Work item ▸ Reproduce each line below with no alterations.

Stored dataset items:
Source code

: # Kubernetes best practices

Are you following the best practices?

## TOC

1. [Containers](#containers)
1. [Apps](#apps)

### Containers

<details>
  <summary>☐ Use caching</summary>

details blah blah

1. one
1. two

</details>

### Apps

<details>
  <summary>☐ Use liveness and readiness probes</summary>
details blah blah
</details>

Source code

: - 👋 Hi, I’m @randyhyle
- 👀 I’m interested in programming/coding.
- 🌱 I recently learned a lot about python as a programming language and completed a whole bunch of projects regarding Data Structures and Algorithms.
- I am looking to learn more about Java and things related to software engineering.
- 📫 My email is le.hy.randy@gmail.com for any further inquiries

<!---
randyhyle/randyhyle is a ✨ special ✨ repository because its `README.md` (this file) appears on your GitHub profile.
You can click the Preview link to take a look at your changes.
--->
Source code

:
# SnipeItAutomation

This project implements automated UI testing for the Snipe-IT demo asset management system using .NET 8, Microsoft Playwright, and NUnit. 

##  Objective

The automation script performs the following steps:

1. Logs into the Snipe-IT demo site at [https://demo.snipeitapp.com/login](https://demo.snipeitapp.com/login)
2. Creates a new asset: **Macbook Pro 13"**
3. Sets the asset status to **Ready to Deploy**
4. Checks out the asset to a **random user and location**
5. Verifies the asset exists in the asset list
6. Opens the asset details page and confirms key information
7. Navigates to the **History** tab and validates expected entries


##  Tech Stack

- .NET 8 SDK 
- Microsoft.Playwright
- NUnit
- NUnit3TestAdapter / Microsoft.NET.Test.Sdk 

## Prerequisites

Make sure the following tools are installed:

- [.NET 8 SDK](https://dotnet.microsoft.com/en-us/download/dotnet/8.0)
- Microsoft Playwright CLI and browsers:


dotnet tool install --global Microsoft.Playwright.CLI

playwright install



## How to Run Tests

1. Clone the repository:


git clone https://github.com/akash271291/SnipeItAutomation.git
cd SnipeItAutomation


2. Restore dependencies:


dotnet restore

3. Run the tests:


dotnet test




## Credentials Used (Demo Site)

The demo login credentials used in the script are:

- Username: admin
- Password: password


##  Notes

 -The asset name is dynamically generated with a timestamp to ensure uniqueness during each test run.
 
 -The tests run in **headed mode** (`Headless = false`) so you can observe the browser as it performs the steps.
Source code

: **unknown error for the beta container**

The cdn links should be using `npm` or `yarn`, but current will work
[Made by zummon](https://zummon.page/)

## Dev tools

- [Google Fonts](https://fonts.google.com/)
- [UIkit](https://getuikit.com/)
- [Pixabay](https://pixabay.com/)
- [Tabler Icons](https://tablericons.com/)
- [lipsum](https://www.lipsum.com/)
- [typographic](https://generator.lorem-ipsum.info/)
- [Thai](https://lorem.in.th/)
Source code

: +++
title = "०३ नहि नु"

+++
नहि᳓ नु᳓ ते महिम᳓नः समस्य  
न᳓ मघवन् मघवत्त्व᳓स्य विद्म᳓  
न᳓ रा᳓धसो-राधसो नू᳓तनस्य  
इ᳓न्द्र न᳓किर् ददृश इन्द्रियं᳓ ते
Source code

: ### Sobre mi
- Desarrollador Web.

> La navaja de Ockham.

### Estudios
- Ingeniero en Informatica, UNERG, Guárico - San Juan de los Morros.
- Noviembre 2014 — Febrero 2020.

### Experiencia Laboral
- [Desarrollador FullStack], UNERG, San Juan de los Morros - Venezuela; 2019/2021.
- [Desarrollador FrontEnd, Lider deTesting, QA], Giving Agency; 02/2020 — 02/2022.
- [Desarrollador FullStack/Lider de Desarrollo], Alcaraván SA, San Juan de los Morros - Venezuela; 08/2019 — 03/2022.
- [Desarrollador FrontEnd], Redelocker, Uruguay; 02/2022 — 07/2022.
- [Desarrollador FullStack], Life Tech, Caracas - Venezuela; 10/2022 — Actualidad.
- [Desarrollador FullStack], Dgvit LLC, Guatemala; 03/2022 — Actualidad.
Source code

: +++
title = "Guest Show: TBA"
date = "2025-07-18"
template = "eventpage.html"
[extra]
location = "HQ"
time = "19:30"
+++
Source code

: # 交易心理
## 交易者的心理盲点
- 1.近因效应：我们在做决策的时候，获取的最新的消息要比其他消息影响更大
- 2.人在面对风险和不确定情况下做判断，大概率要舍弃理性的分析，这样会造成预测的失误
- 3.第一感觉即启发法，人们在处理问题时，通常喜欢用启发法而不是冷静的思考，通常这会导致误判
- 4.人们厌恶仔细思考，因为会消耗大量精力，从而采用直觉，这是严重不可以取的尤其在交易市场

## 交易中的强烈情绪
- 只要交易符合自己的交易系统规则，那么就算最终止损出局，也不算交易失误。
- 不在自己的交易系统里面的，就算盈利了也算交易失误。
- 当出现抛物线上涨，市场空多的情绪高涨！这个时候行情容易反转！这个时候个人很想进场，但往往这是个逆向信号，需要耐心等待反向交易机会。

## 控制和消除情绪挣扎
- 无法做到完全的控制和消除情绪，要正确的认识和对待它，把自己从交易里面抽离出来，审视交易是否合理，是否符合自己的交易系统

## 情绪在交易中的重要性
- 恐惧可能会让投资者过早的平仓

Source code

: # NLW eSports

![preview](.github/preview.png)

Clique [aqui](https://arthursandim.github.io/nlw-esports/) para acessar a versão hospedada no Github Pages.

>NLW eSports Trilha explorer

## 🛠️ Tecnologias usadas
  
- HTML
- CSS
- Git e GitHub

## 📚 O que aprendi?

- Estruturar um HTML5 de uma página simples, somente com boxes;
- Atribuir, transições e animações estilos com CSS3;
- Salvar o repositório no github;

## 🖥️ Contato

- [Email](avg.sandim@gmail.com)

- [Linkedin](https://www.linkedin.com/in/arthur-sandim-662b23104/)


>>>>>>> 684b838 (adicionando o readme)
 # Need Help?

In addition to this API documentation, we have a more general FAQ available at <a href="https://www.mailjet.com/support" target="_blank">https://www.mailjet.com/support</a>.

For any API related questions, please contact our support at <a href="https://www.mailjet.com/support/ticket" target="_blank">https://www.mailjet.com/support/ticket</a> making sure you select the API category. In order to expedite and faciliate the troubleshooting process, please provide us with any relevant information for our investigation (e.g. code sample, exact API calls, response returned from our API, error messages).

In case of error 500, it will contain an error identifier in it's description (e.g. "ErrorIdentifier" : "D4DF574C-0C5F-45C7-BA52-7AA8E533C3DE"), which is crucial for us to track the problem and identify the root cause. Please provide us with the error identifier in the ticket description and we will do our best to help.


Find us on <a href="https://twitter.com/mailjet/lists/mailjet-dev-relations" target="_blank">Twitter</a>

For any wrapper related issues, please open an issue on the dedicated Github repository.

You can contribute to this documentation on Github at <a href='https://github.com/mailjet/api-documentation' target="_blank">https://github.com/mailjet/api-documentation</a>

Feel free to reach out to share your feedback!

Problem solution ▸
Source code

: # Kubernetes best practices

Are you following the best practices?

## TOC

1. [Containers](#containers)
1. [Apps](#apps)

### Containers

<details>
  <summary>☐ Use caching</summary>

details blah blah

1. one
1. two

</details>

### Apps

<details>
  <summary>☐ Use liveness and readiness probes</summary>
details blah blah
</details>

Source code

: - 👋 Hi, I’m @randyhyle
- 👀 I’m interested in programming/coding.
- 🌱 I recently learned a lot about python as a programming language and completed a whole bunch of projects regarding Data Structures and Algorithms.
- I am looking to learn more about Java and things related to software engineering.
- 📫 My email is le.hy.randy@gmail.com for any further inquiries

<!---
randyhyle/randyhyle is a ✨ special ✨ repository because its `README.md` (this file) appears on your GitHub profile.
You can click the Preview link to take a look at your changes.
--->
Source code

:
# SnipeItAutomation

This project implements automated UI testing for the Snipe-IT demo asset management system using .NET 8, Microsoft Playwright, and NUnit. 

##  Objective

The automation script performs the following steps:

1. Logs into the Snipe-IT demo site at [https://demo.snipeitapp.com/login](https://demo.snipeitapp.com/login)
2. Creates a new asset: **Macbook Pro 13"**
3. Sets the asset status to **Ready to Deploy**
4. Checks out the asset to a **random user and location**
5. Verifies the asset exists in the asset list
6. Opens the asset details page and confirms key information
7. Navigates to the **History** tab and validates expected entries


##  Tech Stack

- .NET 8 SDK 
- Microsoft.Playwright
- NUnit
- NUnit3TestAdapter / Microsoft.NET.Test.Sdk 

## Prerequisites

Make sure the following tools are installed:

- [.NET 8 SDK](https://dotnet.microsoft.com/en-us/download/dotnet/8.0)
- Microsoft Playwright CLI and browsers:


dotnet tool install --global Microsoft.Playwright.CLI

playwright install



## How to Run Tests

1. Clone the repository:


git clone https://github.com/akash271291/SnipeItAutomation.git
cd SnipeItAutomation


2. Restore dependencies:


dotnet restore

3. Run the tests:


dotnet test




## Credentials Used (Demo Site)

The demo login credentials used in the script are:

- Username: admin
- Password: password


##  Notes

 -The asset name is dynamically generated with a timestamp to ensure uniqueness during each test run.
 
 -The tests run in **headed mode** (`Headless = false`) so you can observe the browser as it performs the steps.
Source code

: **unknown error for the beta container**

The cdn links should be using `npm` or `yarn`, but current will work
[Made by zummon](https://zummon.page/)

## Dev tools

- [Google Fonts](https://fonts.google.com/)
- [UIkit](https://getuikit.com/)
- [Pixabay](https://pixabay.com/)
- [Tabler Icons](https://tablericons.com/)
- [lipsum](https://www.lipsum.com/)
- [typographic](https://generator.lorem-ipsum.info/)
- [Thai](https://lorem.in.th/)
Source code

: +++
title = "०३ नहि नु"

+++
नहि᳓ नु᳓ ते महिम᳓नः समस्य  
न᳓ मघवन् मघवत्त्व᳓स्य विद्म᳓  
न᳓ रा᳓धसो-राधसो नू᳓तनस्य  
इ᳓न्द्र न᳓किर् ददृश इन्द्रियं᳓ ते
Source code

: ### Sobre mi
- Desarrollador Web.

> La navaja de Ockham.

### Estudios
- Ingeniero en Informatica, UNERG, Guárico - San Juan de los Morros.
- Noviembre 2014 — Febrero 2020.

### Experiencia Laboral
- [Desarrollador FullStack], UNERG, San Juan de los Morros - Venezuela; 2019/2021.
- [Desarrollador FrontEnd, Lider deTesting, QA], Giving Agency; 02/2020 — 02/2022.
- [Desarrollador FullStack/Lider de Desarrollo], Alcaraván SA, San Juan de los Morros - Venezuela; 08/2019 — 03/2022.
- [Desarrollador FrontEnd], Redelocker, Uruguay; 02/2022 — 07/2022.
- [Desarrollador FullStack], Life Tech, Caracas - Venezuela; 10/2022 — Actualidad.
- [Desarrollador FullStack], Dgvit LLC, Guatemala; 03/2022 — Actualidad.
Source code

: +++
title = "Guest Show: TBA"
date = "2025-07-18"
template = "eventpage.html"
[extra]
location = "HQ"
time = "19:30"
+++
Source code

: # 交易心理
## 交易者的心理盲点
- 1.近因效应：我们在做决策的时候，获取的最新的消息要比其他消息影响更大
- 2.人在面对风险和不确定情况下做判断，大概率要舍弃理性的分析，这样会造成预测的失误
- 3.第一感觉即启发法，人们在处理问题时，通常喜欢用启发法而不是冷静的思考，通常这会导致误判
- 4.人们厌恶仔细思考，因为会消耗大量精力，从而采用直觉，这是严重不可以取的尤其在交易市场

## 交易中的强烈情绪
- 只要交易符合自己的交易系统规则，那么就算最终止损出局，也不算交易失误。
- 不在自己的交易系统里面的，就算盈利了也算交易失误。
- 当出现抛物线上涨，市场空多的情绪高涨！这个时候行情容易反转！这个时候个人很想进场，但往往这是个逆向信号，需要耐心等待反向交易机会。

## 控制和消除情绪挣扎
- 无法做到完全的控制和消除情绪，要正确的认识和对待它，把自己从交易里面抽离出来，审视交易是否合理，是否符合自己的交易系统

## 情绪在交易中的重要性
- 恐惧可能会让投资者过早的平仓

Source code

: # NLW eSports

![preview](.github/preview.png)

Clique [aqui](https://arthursandim.github.io/nlw-esports/) para acessar a versão hospedada no Github Pages.

>NLW eSports Trilha explorer

## 🛠️ Tecnologias usadas
  
- HTML
- CSS
- Git e GitHub

## 📚 O que aprendi?

- Estruturar um HTML5 de uma página simples, somente com boxes;
- Atribuir, transições e animações estilos com CSS3;
- Salvar o repositório no github;

## 🖥️ Contato

- [Email](avg.sandim@gmail.com)

- [Linkedin](https://www.linkedin.com/in/arthur-sandim-662b23104/)


>>>>>>> 684b838 (adicionando o readme)
 # Need Help?

In addition to this API documentation, we have a more general FAQ available at <a href="https://www.mailjet.com/support" target="_blank">https://www.mailjet.com/support</a>.

For any API related questions, please contact our support at <a href="https://www.mailjet.com/support/ticket" target="_blank">https://www.mailjet.com/support/ticket</a> making sure you select the API category. In order to expedite and faciliate the troubleshooting process, please provide us with any relevant information for our investigation (e.g. code sample, exact API calls, response returned from our API, error messages).

In case of error 500, it will contain an error identifier in it's description (e.g. "ErrorIdentifier" : "D4DF574C-0C5F-45C7-BA52-7AA8E533C3DE"), which is crucial for us to track the problem and identify the root cause. Please provide us with the error identifier in the ticket description and we will do our best to help.


Find us on <a href="https://twitter.com/mailjet/lists/mailjet-dev-relations" target="_blank">Twitter</a>

For any wrapper related issues, please open an issue on the dedicated Github repository.

You can contribute to this documentation on Github at <a href='https://github.com/mailjet/api-documentation' target="_blank">https://github.com/mailjet/api-documentation</a>

Feel free to reach out to share your feedback!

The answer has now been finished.